What is the difference?

Cash flow: cash flow measures the movement of expenses. It’s calculated at the point at which money exits or enters the business. Money must have changed hands for it to count towards cash flow.
Profit: also referred to as net income, profit is the difference between income and spend in a given period. It is calculated at the point at which a sale or expenditure is agreed, and money does not have to have changed hands for it to count.

 

What are cash flow and profit used to measure?

Cash flow gives an up to the minute, accurate account of how much money is in your business. It only takes into account money that has been paid. You might have recently brought in a £800,000 project, which is great for profitability, but that’s no good if the supplier isn’t paying up and your business is sitting in the red. So, if a sale has been agreed and a contract signed, but no money has been transferred, it will not count towards cash flow. Cash flow reports can be used to navigate a business’s way through peak expense periods and determine when it’s safe to make investments.
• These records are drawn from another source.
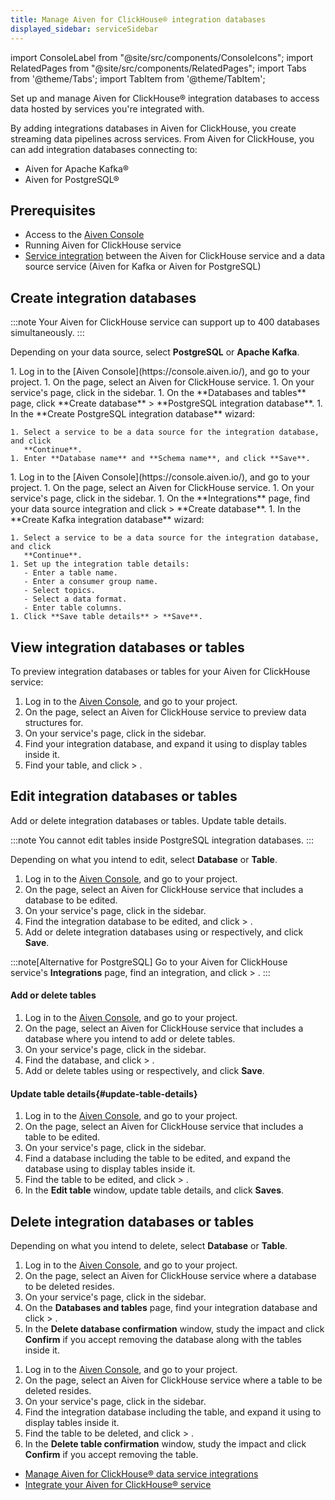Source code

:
 ```yaml
---
title: Manage Aiven for ClickHouse® integration databases
displayed_sidebar: serviceSidebar
---
```


import ConsoleLabel from "@site/src/components/ConsoleIcons";
import RelatedPages from "@site/src/components/RelatedPages";
import Tabs from '@theme/Tabs';
import TabItem from '@theme/TabItem';

Set up and manage Aiven for ClickHouse® integration databases to access data hosted by
services you're integrated with.

By adding integrations databases in Aiven for ClickHouse, you create
streaming data pipelines across services. From Aiven for ClickHouse, you
can add integration databases connecting to:

- Aiven for Apache Kafka®
- Aiven for PostgreSQL®

## Prerequisites

- Access to the [Aiven Console](https://console.aiven.io/)
- Running Aiven for ClickHouse service
- [Service integration](/docs/products/clickhouse/howto/data-service-integration) between
  the Aiven for ClickHouse service and a data source service (Aiven for Kafka or Aiven for
  PostgreSQL)

## Create integration databases

:::note
Your Aiven for ClickHouse service can support up to 400 databases simultaneously.
:::

Depending on your data source, select **PostgreSQL** or **Apache Kafka**.

<Tabs groupId="group1">
<TabItem value="pg" label="PostgreSQL" default>
1.  Log in to the [Aiven Console](https://console.aiven.io/), and go to your project.
1.  On the <ConsoleLabel name="Services"/> page, select an Aiven for ClickHouse service.
1.  On your service's page, click <ConsoleLabel name="databasesandtables"/> in the
    sidebar.
1.  On the **Databases and tables** page, click **Create database** >
    **PostgreSQL integration database**.
1.  In the **Create PostgreSQL integration database** wizard:

    1. Select a service to be a data source for the integration database, and click
       **Continue**.
    1. Enter **Database name** and **Schema name**, and click **Save**.

</TabItem>
<TabItem value="kafka" label="Apache Kafka">
1.  Log in to the [Aiven Console](https://console.aiven.io/), and go to your project.
1.  On the <ConsoleLabel name="Services"/> page, select an Aiven for ClickHouse service.
1.  On your service's page, click <ConsoleLabel name="integrations"/> in the
    sidebar.
1.  On the **Integrations** page, find your data source integration and click
    <ConsoleLabel name="actions"/> > **Create database**.
1.  In the **Create Kafka integration database** wizard:

    1. Select a service to be a data source for the integration database, and click
       **Continue**.
    1. Set up the integration table details:
       - Enter a table name.
       - Enter a consumer group name.
       - Select topics.
       - Select a data format.
       - Enter table columns.
    1. Click **Save table details** > **Save**.

</TabItem>
</Tabs>

## View integration databases or tables

To preview integration databases or tables for your Aiven for ClickHouse service:

1.  Log in to the [Aiven Console](https://console.aiven.io/), and go to your project.
1.  On the <ConsoleLabel name="Services"/> page, select an Aiven for ClickHouse service to
    preview data structures for.
1.  On your service's page, click <ConsoleLabel name="databasesandtables"/> in the
    sidebar.
1.  Find your integration database, and expand it using <ConsoleLabel name="downarrow"/>
    to display tables inside it.
1.  Find your table, and click <ConsoleLabel name="actions"/> > <ConsoleLabel name="viewdetails"/>.

## Edit integration databases or tables

Add or delete integration databases or tables. Update table details.

:::note
You cannot edit tables inside PostgreSQL integration databases.
:::

Depending on what you intend to edit, select **Database** or **Table**.

<Tabs groupId="group1">
<TabItem value="db" label="Database" default>

1.  Log in to the [Aiven Console](https://console.aiven.io/), and go to your project.
1.  On the <ConsoleLabel name="Services"/> page, select an Aiven for ClickHouse service
    that includes a database to be edited.
1.  On your service's page, click <ConsoleLabel name="databasesandtables"/> in the
    sidebar.
1.  Find the integration database to be edited, and click <ConsoleLabel name="actions"/> >
    <ConsoleLabel name="editdatabase"/>.
1.  Add or delete integration databases using <ConsoleLabel name="add"/> or
    <ConsoleLabel name="delete"/> respectively, and click **Save**.

:::note[Alternative for PostgreSQL]
Go to your Aiven for ClickHouse service's **Integrations** page,
find an integration, and click <ConsoleLabel name="actions"/> >
<ConsoleLabel name="editdatabase"/>.
:::

</TabItem>
<TabItem value="tb" label="Table">

#### Add or delete tables

1.  Log in to the [Aiven Console](https://console.aiven.io/), and go to your project.
1.  On the <ConsoleLabel name="Services"/> page, select an Aiven for ClickHouse service
    that includes a database where you intend to add or delete tables.
1.  On your service's page, click <ConsoleLabel name="databasesandtables"/> in the
    sidebar.
1.  Find the database, and click <ConsoleLabel name="actions"/> >
    <ConsoleLabel name="editdatabase"/>.
1.  Add or delete tables using <ConsoleLabel name="addtable"/> or
    <ConsoleLabel name="delete"/> respectively, and click **Save**.

#### Update table details{#update-table-details}

1.  Log in to the [Aiven Console](https://console.aiven.io/), and go to your project.
1.  On the <ConsoleLabel name="Services"/> page, select an Aiven for ClickHouse service
    that includes a table to be edited.
1.  On your service's page, click <ConsoleLabel name="databasesandtables"/> in the
    sidebar.
1.  Find a database including the table to be edited, and expand the database using
    <ConsoleLabel name="downarrow"/> to display tables inside it.
1.  Find the table to be edited, and click <ConsoleLabel name="actions"/> >
    <ConsoleLabel name="edittable"/>.
1.  In the **Edit table** window, update table details, and click **Saves**.

</TabItem>
</Tabs>

## Delete integration databases or tables

Depending on what you intend to delete, select **Database** or **Table**.

<Tabs groupId="group1">
<TabItem value="db" label="Database" default>

1.  Log in to the [Aiven Console](https://console.aiven.io/), and go to your project.
1.  On the <ConsoleLabel name="Services"/> page, select an Aiven for ClickHouse service
    where a database to be deleted resides.
1.  On your service's page, click <ConsoleLabel name="databasesandtables"/> in the
    sidebar.
1.  On the **Databases and tables** page, find your integration database and click
    <ConsoleLabel name="actions"/> > <ConsoleLabel name="deletedatabase"/>.
1.  In the **Delete database confirmation** window, study the impact and
    click **Confirm** if you accept removing the database along with the tables inside it.

</TabItem>
<TabItem value="tb" label="Table">

1.  Log in to the [Aiven Console](https://console.aiven.io/), and go to your project.
1.  On the <ConsoleLabel name="Services"/> page, select an Aiven for ClickHouse service
    where  a table to be deleted resides.
1.  On your service's page, click <ConsoleLabel name="databasesandtables"/> in the
    sidebar.
1.  Find the integration database including the table, and expand it using
    <ConsoleLabel name="downarrow"/> to display tables inside it.
1.  Find the table to be deleted, and click <ConsoleLabel name="actions"/> >
    <ConsoleLabel name="deletetable"/>.
1.  In the **Delete table confirmation** window, study the impact and click **Confirm** if
    you accept removing the table.

</TabItem>
</Tabs>

<RelatedPages/>

-   [Manage Aiven for ClickHouse® data service integrations](/docs/products/clickhouse/howto/data-service-integration)
-   [Integrate your Aiven for ClickHouse® service](/docs/products/clickhouse/howto/list-integrations)
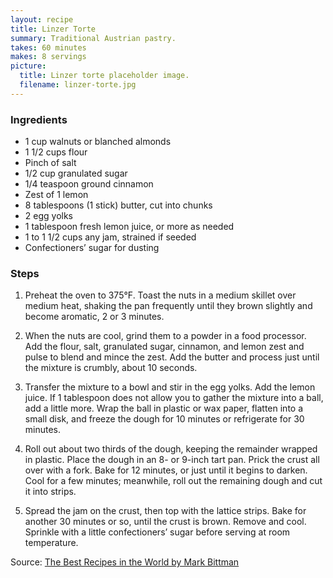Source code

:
 ```yaml
---
layout: recipe
title: Linzer Torte
summary: Traditional Austrian pastry.
takes: 60 minutes
makes: 8 servings
picture:
  title: Linzer torte placeholder image.
  filename: linzer-torte.jpg
---
```


### Ingredients

- 1 cup walnuts or blanched almonds
- 1 1/2 cups flour
- Pinch of salt
- 1/2 cup granulated sugar
- 1/4 teaspoon ground cinnamon
- Zest of 1 lemon
- 8 tablespoons (1 stick) butter, cut into chunks
- 2 egg yolks
- 1 tablespoon fresh lemon juice, or more as needed
- 1 to 1 1/2 cups any jam, strained if seeded
- Confectioners’ sugar for dusting

### Steps

1. Preheat the oven to 375°F. Toast the nuts in a medium skillet over medium heat, shaking the pan frequently until they brown slightly and become aromatic, 2 or 3 minutes.

2. When the nuts are cool, grind them to a powder in a food processor. Add the flour, salt, granulated sugar, cinnamon, and lemon zest and pulse to blend and mince the zest. Add the butter and process just until the mixture is crumbly, about 10 seconds.

3. Transfer the mixture to a bowl and stir in the egg yolks. Add the lemon juice. If 1 tablespoon does not allow you to gather the mixture into a ball, add a little more. Wrap the ball in plastic or wax paper, flatten into a small disk, and freeze the dough for 10 minutes or refrigerate for 30 minutes.

4. Roll out about two thirds of the dough, keeping the remainder wrapped in plastic. Place the dough in an 8- or 9-inch tart pan. Prick the crust all over with a fork. Bake for 12 minutes, or just until it begins to darken. Cool for a few minutes; meanwhile, roll out the remaining dough and cut it into strips.

5. Spread the jam on the crust, then top with the lattice strips. Bake for another 30 minutes or so, until the crust is brown. Remove and cool. Sprinkle with a little confectioners’ sugar before serving at room temperature.

Source: [The Best Recipes in the World by Mark Bittman](https://www.epicurious.com/recipes/food/views/linzertorte-385733)
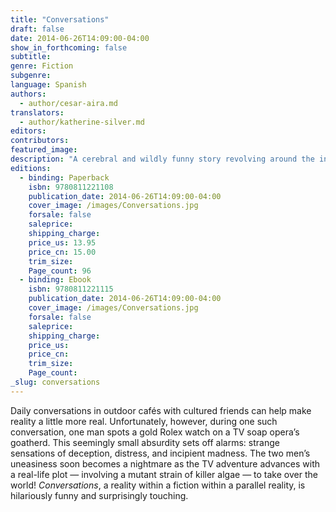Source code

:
 ```yaml
---
title: "Conversations"
draft: false
date: 2014-06-26T14:09:00-04:00
show_in_forthcoming: false
subtitle:
genre: Fiction
subgenre:
language: Spanish
authors:
  - author/cesar-aira.md
translators:
  - author/katherine-silver.md
editors:
contributors:
featured_image:
description: "A cerebral and wildly funny story revolving around the incongruity of a gold Rolex watch spotted on a lowly goatherd’s wrist "
editions:
  - binding: Paperback
    isbn: 9780811221108
    publication_date: 2014-06-26T14:09:00-04:00
    cover_image: /images/Conversations.jpg
    forsale: false
    saleprice:
    shipping_charge:
    price_us: 13.95
    price_cn: 15.00
    trim_size:
    Page_count: 96
  - binding: Ebook
    isbn: 9780811221115
    publication_date: 2014-06-26T14:09:00-04:00
    cover_image: /images/Conversations.jpg
    forsale: false
    saleprice:
    shipping_charge:
    price_us:
    price_cn:
    trim_size:
    Page_count:
_slug: conversations
---
```


Daily conversations in outdoor cafés with cultured friends can help make reality a little more real. Unfortunately, however, during one such conversation, one man spots a gold Rolex watch on a TV soap opera’s goatherd. This seemingly small absurdity sets off alarms: strange sensations of deception, distress, and incipient madness. The two men’s uneasiness soon becomes a nightmare as the TV adventure advances with a real-life plot — involving a mutant strain of killer algae — to take over the world! _Conversations_, a reality within a fiction within a parallel reality, is hilariously funny and surprisingly touching.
Profit, on the other hand, is used to establish if the value of sales coming in is enough to sustainably drive the business forward. A profitability report would take into account the aforementioned sale because it is money that will eventually be transferred. Most businesses will set a profit target based on reports from the previous year.

 

Not all transactions count towards profitability

Here’s the thing – cash flow and profit do not have to follow the same trend lines. As we saw a moment ago with the £800,000 supplier scenario, a business can still be profitable whilst having inadequate cash flow and vice versa.

This is largely because money outside of sales-driven income, such as loans or transactions from your personal bank account, does not count towards profitability. Likewise, cash flow does not take into account any income that hasn’t yet been paid.

Here’s an example of how businesses can have a positive cash flow but poor profitability:

Derek takes out a £25,000 business loan in order to build new studios in his boutique gym. The loan has positive implications for cash flow, showing an additional 25k in the pot. But it won’t make any difference to profit as it doesn’t count towards direct income. In fact, sales have actually taken a dip and income is down on the last year. Cash flow is high, whilst profitability is struggling.

 

Being sensible with cash flow and profitability

It sounds counter-productive, but increased sales can be detrimental to cash flow. You’ve got to spend money to make money, as the idiom suitably suggests. So, in order to boost sales, you must be sure that you have the resources in place to support this. And in order to do this, you must study your cash flow report carefully.

Due to their precarious nature, profit reports should not be used to make critical purchasing decisions. In worst case scenarios, poor cash flow can lead to bankruptcy. Your profit margins may look good, but it doesn’t mean that your cash flow is following suit – particularly if you’re waiting for a chunk of money to come into your bank account.

Instead, use profitability to steer your sales staff and to showcase your success to investors. And use your cash flow to navigate your financial peaks and troughs.